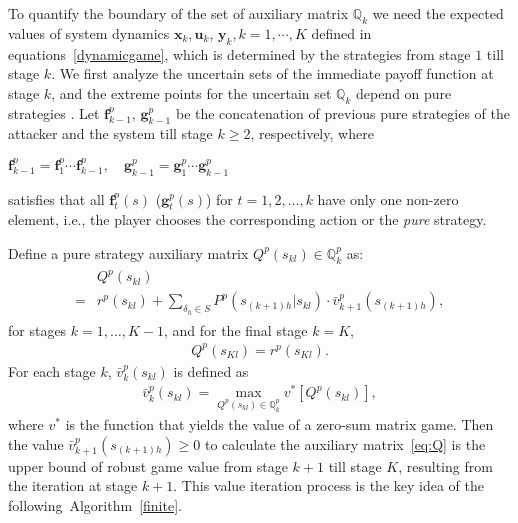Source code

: To quantify the boundary of the set of auxiliary matrix $\mathbb{Q}_k$ %
we need the expected values of system dynamics $\mathbf{x}_{k}, \mathbf{u}_{k}$, $\mathbf{y}_{k}, k=1,\cdots,K$ defined in equations~\eqref{dynamicgame}, which is determined by the strategies from stage $1$ till stage $k$. 
We first analyze the uncertain sets of the immediate payoff function at stage $k$, and the extreme points for the uncertain set $\mathbb{Q}_k$ depend on pure strategies . Let $\mathbf{f}^p_{k-1}$, $\mathbf{g}^p_{k-1}$ be the concatenation of previous pure strategies of the attacker and the system till stage $k \geqslant 2$, respectively, where
\\\centerline{
$\mathbf{f}^{p}_{k-1}=\mathbf{f}^{p}_{1}\cdots\mathbf{f}^{p}_{k-1},\quad  \mathbf{g}^{p}_{k-1}=\mathbf{g}^{p}_{1}\cdots\mathbf{g}^{p}_{k-1}$
}
satisfies that all $\mathbf{f}^{p}_{t}(s)$ ($\mathbf{g}^{p}_{t}(s)$) for $t=1,2,\dots, k$ have only one non-zero element, i.e., the player chooses the corresponding action or the \emph{pure} strategy.

Define a pure strategy auxiliary matrix $Q^p(s_{kl}) \in \mathbb{Q}^p_{k}$ as:
\begin{align}
\begin{split}
&Q^{p}(s_{kl}) \\
=&r^{p}(s_{kl})+\sum_{\delta_h\in S} {P}^{p} ( s_{(k+1)h} |s_{kl})\cdot \bar{v}^p_{k+1}(s_{(k+1)h}),
\label{eq:Q}
\end{split}
\end{align}
for stages $k=1,\dots,K-1$, and for the final stage $k=K$,
\begin{align}
Q^{p}(s_{Kl})=r^{p}(s_{Kl}).
\label{Q_p}
\end{align}
For each stage $k$, $\bar{v}^p_{k}(s_{kl})$ is defined as
\begin{align}
\bar{v}_{k}^{p}(s_{kl})=\max_{Q^{p}(s_{kl})\in \mathbb{Q}^p_{k}}v^*[Q^{p}(s_{kl})],%
\label{pickv}
\end{align}
where $v^*$ is the function that yields the value of a zero-sum matrix game. Then the value $\bar{v}^p_{k+1}(s_{(k+1)h}) \geq 0$ to calculate the auxiliary matrix~\ref{eq:Q} is the upper bound of robust game value from stage $k+1$ till stage $K$, resulting from the iteration at stage $k+1$. This value iteration process is the key idea of the following~Algorithm~\ref{finite}.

### Work request:
Excluding the pictures, restate the records above word for word.

### Exercise answer:
Source code

: To quantify the boundary of the set of auxiliary matrix $\mathbb{Q}_k$ %
we need the expected values of system dynamics $\mathbf{x}_{k}, \mathbf{u}_{k}$, $\mathbf{y}_{k}, k=1,\cdots,K$ defined in equations~\eqref{dynamicgame}, which is determined by the strategies from stage $1$ till stage $k$. 
We first analyze the uncertain sets of the immediate payoff function at stage $k$, and the extreme points for the uncertain set $\mathbb{Q}_k$ depend on pure strategies . Let $\mathbf{f}^p_{k-1}$, $\mathbf{g}^p_{k-1}$ be the concatenation of previous pure strategies of the attacker and the system till stage $k \geqslant 2$, respectively, where
\\\centerline{
$\mathbf{f}^{p}_{k-1}=\mathbf{f}^{p}_{1}\cdots\mathbf{f}^{p}_{k-1},\quad  \mathbf{g}^{p}_{k-1}=\mathbf{g}^{p}_{1}\cdots\mathbf{g}^{p}_{k-1}$
}
satisfies that all $\mathbf{f}^{p}_{t}(s)$ ($\mathbf{g}^{p}_{t}(s)$) for $t=1,2,\dots, k$ have only one non-zero element, i.e., the player chooses the corresponding action or the \emph{pure} strategy.

Define a pure strategy auxiliary matrix $Q^p(s_{kl}) \in \mathbb{Q}^p_{k}$ as:
\begin{align}
\begin{split}
&Q^{p}(s_{kl}) \\
=&r^{p}(s_{kl})+\sum_{\delta_h\in S} {P}^{p} ( s_{(k+1)h} |s_{kl})\cdot \bar{v}^p_{k+1}(s_{(k+1)h}),
\label{eq:Q}
\end{split}
\end{align}
for stages $k=1,\dots,K-1$, and for the final stage $k=K$,
\begin{align}
Q^{p}(s_{Kl})=r^{p}(s_{Kl}).
\label{Q_p}
\end{align}
For each stage $k$, $\bar{v}^p_{k}(s_{kl})$ is defined as
\begin{align}
\bar{v}_{k}^{p}(s_{kl})=\max_{Q^{p}(s_{kl})\in \mathbb{Q}^p_{k}}v^*[Q^{p}(s_{kl})],%
\label{pickv}
\end{align}
where $v^*$ is the function that yields the value of a zero-sum matrix game. Then the value $\bar{v}^p_{k+1}(s_{(k+1)h}) \geq 0$ to calculate the auxiliary matrix~\ref{eq:Q} is the upper bound of robust game value from stage $k+1$ till stage $K$, resulting from the iteration at stage $k+1$. This value iteration process is the key idea of the following~Algorithm~\ref{finite}.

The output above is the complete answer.